Task material:
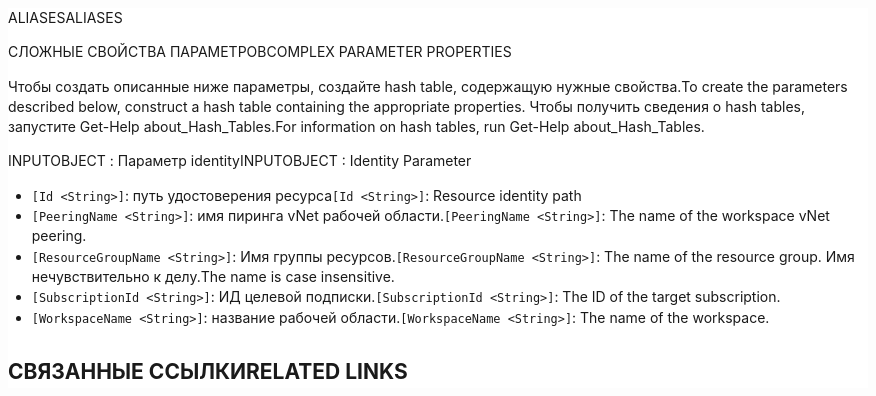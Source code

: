 <span data-ttu-id="eebf7-138">ALIASES</span><span class="sxs-lookup"><span data-stu-id="eebf7-138">ALIASES</span></span>

<span data-ttu-id="eebf7-139">СЛОЖНЫЕ СВОЙСТВА ПАРАМЕТРОВ</span><span class="sxs-lookup"><span data-stu-id="eebf7-139">COMPLEX PARAMETER PROPERTIES</span></span>

<span data-ttu-id="eebf7-140">Чтобы создать описанные ниже параметры, создайте hash table, содержащую нужные свойства.</span><span class="sxs-lookup"><span data-stu-id="eebf7-140">To create the parameters described below, construct a hash table containing the appropriate properties.</span></span> <span data-ttu-id="eebf7-141">Чтобы получить сведения о hash tables, запустите Get-Help about_Hash_Tables.</span><span class="sxs-lookup"><span data-stu-id="eebf7-141">For information on hash tables, run Get-Help about_Hash_Tables.</span></span>


<span data-ttu-id="eebf7-142">INPUTOBJECT <IDatabricksIdentity> : Параметр identity</span><span class="sxs-lookup"><span data-stu-id="eebf7-142">INPUTOBJECT <IDatabricksIdentity>: Identity Parameter</span></span>
  - <span data-ttu-id="eebf7-143">`[Id <String>]`: путь удостоверения ресурса</span><span class="sxs-lookup"><span data-stu-id="eebf7-143">`[Id <String>]`: Resource identity path</span></span>
  - <span data-ttu-id="eebf7-144">`[PeeringName <String>]`: имя пиринга vNet рабочей области.</span><span class="sxs-lookup"><span data-stu-id="eebf7-144">`[PeeringName <String>]`: The name of the workspace vNet peering.</span></span>
  - <span data-ttu-id="eebf7-145">`[ResourceGroupName <String>]`: Имя группы ресурсов.</span><span class="sxs-lookup"><span data-stu-id="eebf7-145">`[ResourceGroupName <String>]`: The name of the resource group.</span></span> <span data-ttu-id="eebf7-146">Имя нечувствительно к делу.</span><span class="sxs-lookup"><span data-stu-id="eebf7-146">The name is case insensitive.</span></span>
  - <span data-ttu-id="eebf7-147">`[SubscriptionId <String>]`: ИД целевой подписки.</span><span class="sxs-lookup"><span data-stu-id="eebf7-147">`[SubscriptionId <String>]`: The ID of the target subscription.</span></span>
  - <span data-ttu-id="eebf7-148">`[WorkspaceName <String>]`: название рабочей области.</span><span class="sxs-lookup"><span data-stu-id="eebf7-148">`[WorkspaceName <String>]`: The name of the workspace.</span></span>

## <span data-ttu-id="eebf7-149">СВЯЗАННЫЕ ССЫЛКИ</span><span class="sxs-lookup"><span data-stu-id="eebf7-149">RELATED LINKS</span></span>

What you should do:
Repeat the whole listing above word for word, but keep any picture out of it.

Written answer:
Source code

: <span data-ttu-id="eebf7-138">ALIASES</span><span class="sxs-lookup"><span data-stu-id="eebf7-138">ALIASES</span></span>

<span data-ttu-id="eebf7-139">СЛОЖНЫЕ СВОЙСТВА ПАРАМЕТРОВ</span><span class="sxs-lookup"><span data-stu-id="eebf7-139">COMPLEX PARAMETER PROPERTIES</span></span>

<span data-ttu-id="eebf7-140">Чтобы создать описанные ниже параметры, создайте hash table, содержащую нужные свойства.</span><span class="sxs-lookup"><span data-stu-id="eebf7-140">To create the parameters described below, construct a hash table containing the appropriate properties.</span></span> <span data-ttu-id="eebf7-141">Чтобы получить сведения о hash tables, запустите Get-Help about_Hash_Tables.</span><span class="sxs-lookup"><span data-stu-id="eebf7-141">For information on hash tables, run Get-Help about_Hash_Tables.</span></span>


<span data-ttu-id="eebf7-142">INPUTOBJECT <IDatabricksIdentity> : Параметр identity</span><span class="sxs-lookup"><span data-stu-id="eebf7-142">INPUTOBJECT <IDatabricksIdentity>: Identity Parameter</span></span>
  - <span data-ttu-id="eebf7-143">`[Id <String>]`: путь удостоверения ресурса</span><span class="sxs-lookup"><span data-stu-id="eebf7-143">`[Id <String>]`: Resource identity path</span></span>
  - <span data-ttu-id="eebf7-144">`[PeeringName <String>]`: имя пиринга vNet рабочей области.</span><span class="sxs-lookup"><span data-stu-id="eebf7-144">`[PeeringName <String>]`: The name of the workspace vNet peering.</span></span>
  - <span data-ttu-id="eebf7-145">`[ResourceGroupName <String>]`: Имя группы ресурсов.</span><span class="sxs-lookup"><span data-stu-id="eebf7-145">`[ResourceGroupName <String>]`: The name of the resource group.</span></span> <span data-ttu-id="eebf7-146">Имя нечувствительно к делу.</span><span class="sxs-lookup"><span data-stu-id="eebf7-146">The name is case insensitive.</span></span>
  - <span data-ttu-id="eebf7-147">`[SubscriptionId <String>]`: ИД целевой подписки.</span><span class="sxs-lookup"><span data-stu-id="eebf7-147">`[SubscriptionId <String>]`: The ID of the target subscription.</span></span>
  - <span data-ttu-id="eebf7-148">`[WorkspaceName <String>]`: название рабочей области.</span><span class="sxs-lookup"><span data-stu-id="eebf7-148">`[WorkspaceName <String>]`: The name of the workspace.</span></span>

## <span data-ttu-id="eebf7-149">СВЯЗАННЫЕ ССЫЛКИ</span><span class="sxs-lookup"><span data-stu-id="eebf7-149">RELATED LINKS</span></span>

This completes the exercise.